-- TASK DIRECTIONS --
Look below for the line containing "proper polynomial. As"; from there, print each line exactly up to and including the line containing "where the rest", and stop.

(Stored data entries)
----

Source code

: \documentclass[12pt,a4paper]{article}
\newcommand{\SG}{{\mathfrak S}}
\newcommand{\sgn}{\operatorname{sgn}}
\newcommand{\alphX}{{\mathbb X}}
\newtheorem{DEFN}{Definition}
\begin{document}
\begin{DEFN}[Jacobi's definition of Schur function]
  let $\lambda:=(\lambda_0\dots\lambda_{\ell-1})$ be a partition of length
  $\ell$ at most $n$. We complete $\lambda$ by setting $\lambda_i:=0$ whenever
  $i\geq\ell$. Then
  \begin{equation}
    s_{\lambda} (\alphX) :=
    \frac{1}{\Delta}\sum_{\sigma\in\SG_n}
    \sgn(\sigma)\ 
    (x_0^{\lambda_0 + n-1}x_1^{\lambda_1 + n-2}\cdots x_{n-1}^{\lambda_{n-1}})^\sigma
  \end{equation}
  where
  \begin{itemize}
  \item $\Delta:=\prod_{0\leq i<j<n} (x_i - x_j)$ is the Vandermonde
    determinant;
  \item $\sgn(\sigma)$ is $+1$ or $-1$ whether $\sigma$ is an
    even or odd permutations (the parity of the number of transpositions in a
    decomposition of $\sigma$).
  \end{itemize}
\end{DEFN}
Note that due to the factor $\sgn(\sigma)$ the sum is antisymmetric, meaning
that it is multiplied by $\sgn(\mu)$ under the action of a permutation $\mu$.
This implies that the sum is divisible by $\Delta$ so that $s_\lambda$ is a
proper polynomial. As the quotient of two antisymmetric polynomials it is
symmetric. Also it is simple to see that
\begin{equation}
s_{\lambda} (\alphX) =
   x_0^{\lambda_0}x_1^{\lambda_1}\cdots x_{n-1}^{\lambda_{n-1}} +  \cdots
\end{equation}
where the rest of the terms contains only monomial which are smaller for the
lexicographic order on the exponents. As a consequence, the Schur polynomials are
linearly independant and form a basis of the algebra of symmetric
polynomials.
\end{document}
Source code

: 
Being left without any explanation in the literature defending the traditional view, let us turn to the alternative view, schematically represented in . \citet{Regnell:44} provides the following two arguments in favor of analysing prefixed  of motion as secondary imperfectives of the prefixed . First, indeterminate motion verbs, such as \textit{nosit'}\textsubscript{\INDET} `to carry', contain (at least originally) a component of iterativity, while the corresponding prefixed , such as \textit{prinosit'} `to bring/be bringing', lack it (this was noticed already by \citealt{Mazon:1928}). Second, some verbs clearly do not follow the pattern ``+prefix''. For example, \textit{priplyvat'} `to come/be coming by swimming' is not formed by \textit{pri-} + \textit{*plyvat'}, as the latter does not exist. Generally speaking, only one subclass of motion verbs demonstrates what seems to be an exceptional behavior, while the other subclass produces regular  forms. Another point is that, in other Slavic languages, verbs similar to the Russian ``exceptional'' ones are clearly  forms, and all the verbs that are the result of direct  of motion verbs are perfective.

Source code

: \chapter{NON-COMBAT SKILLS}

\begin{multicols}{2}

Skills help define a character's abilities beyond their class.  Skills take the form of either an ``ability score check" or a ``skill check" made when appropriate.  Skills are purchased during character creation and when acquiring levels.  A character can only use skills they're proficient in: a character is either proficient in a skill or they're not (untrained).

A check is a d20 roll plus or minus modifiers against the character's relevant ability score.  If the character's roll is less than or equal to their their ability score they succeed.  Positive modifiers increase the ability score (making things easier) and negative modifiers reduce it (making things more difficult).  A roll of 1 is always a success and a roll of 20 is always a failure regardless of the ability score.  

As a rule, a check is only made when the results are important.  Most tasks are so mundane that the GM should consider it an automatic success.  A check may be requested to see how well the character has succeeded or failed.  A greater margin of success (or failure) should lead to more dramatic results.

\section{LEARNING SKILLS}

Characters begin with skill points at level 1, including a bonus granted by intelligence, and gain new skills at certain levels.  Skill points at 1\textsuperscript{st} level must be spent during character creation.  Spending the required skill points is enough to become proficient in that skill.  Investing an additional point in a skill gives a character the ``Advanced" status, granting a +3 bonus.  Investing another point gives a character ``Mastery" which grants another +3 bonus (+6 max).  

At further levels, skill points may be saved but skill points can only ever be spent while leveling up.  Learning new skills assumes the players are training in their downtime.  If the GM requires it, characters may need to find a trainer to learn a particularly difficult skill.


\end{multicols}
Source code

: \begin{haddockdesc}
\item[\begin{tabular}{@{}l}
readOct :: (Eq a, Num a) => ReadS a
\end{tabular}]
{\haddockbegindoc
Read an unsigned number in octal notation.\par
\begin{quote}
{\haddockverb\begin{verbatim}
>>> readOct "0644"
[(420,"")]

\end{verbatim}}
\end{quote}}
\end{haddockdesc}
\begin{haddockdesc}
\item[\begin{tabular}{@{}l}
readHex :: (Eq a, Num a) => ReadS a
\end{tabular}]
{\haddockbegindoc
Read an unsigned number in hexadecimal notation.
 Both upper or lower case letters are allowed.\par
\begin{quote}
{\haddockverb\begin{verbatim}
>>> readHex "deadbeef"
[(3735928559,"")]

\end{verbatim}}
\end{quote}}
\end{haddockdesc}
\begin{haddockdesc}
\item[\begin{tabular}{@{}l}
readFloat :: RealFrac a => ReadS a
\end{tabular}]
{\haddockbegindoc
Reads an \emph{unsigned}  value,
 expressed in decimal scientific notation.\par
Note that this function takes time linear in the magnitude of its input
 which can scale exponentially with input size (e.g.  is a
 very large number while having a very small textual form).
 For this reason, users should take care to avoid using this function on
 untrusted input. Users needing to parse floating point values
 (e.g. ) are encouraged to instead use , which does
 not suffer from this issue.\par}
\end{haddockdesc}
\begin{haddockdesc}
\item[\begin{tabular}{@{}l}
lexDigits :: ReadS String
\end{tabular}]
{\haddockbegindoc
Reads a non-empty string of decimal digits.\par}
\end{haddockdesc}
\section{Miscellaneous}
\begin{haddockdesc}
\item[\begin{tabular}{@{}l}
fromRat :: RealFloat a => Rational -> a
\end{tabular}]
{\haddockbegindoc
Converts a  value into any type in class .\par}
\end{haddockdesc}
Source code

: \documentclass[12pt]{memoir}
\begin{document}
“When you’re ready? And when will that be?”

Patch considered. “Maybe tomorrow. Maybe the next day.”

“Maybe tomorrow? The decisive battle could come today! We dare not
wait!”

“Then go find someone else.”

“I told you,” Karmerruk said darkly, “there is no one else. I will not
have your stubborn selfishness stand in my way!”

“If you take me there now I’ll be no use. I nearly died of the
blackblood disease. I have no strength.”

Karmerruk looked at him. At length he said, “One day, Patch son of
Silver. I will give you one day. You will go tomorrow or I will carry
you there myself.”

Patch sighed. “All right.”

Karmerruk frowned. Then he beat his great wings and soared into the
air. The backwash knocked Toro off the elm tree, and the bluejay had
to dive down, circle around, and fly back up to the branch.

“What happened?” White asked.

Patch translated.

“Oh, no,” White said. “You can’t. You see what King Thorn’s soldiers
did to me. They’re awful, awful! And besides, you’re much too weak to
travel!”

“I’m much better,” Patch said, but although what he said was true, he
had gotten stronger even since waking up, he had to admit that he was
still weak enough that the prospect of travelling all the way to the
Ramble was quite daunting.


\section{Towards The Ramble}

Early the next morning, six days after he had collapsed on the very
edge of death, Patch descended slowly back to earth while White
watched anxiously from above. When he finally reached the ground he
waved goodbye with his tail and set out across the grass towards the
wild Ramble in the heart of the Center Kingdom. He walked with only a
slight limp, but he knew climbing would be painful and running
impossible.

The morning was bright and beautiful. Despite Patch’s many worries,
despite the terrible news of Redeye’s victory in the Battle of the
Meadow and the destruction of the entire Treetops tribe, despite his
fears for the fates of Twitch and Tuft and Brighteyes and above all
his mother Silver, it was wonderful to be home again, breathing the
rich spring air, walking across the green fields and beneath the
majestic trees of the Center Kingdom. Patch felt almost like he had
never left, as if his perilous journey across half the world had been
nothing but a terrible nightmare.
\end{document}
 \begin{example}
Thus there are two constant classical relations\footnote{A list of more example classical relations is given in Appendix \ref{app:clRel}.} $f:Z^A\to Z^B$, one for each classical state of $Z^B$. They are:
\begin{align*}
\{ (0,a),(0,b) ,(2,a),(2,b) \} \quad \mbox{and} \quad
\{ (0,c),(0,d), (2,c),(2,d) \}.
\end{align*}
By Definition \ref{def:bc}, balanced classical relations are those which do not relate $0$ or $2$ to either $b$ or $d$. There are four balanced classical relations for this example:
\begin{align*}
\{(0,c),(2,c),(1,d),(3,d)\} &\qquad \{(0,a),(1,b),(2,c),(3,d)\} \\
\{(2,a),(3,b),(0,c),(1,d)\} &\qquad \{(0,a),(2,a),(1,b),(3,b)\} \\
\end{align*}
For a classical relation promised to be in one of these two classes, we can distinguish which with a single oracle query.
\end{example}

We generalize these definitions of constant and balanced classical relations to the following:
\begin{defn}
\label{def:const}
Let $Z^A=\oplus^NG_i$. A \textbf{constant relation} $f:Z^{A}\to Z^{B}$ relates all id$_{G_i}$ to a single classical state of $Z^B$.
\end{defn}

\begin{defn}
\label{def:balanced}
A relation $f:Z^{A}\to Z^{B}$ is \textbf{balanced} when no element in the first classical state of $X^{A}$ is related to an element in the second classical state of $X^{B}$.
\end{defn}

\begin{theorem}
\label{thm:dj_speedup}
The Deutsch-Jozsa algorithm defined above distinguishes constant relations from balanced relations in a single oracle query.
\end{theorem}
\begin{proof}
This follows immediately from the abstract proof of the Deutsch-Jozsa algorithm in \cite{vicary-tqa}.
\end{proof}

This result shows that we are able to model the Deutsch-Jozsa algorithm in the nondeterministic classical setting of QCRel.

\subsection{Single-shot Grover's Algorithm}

----

-- ANSWER --
proper polynomial. As the quotient of two antisymmetric polynomials it is
symmetric. Also it is simple to see that
\begin{equation}
s_{\lambda} (\alphX) =
   x_0^{\lambda_0}x_1^{\lambda_1}\cdots x_{n-1}^{\lambda_{n-1}} +  \cdots
\end{equation}
where the rest of the terms contains only monomial which are smaller for the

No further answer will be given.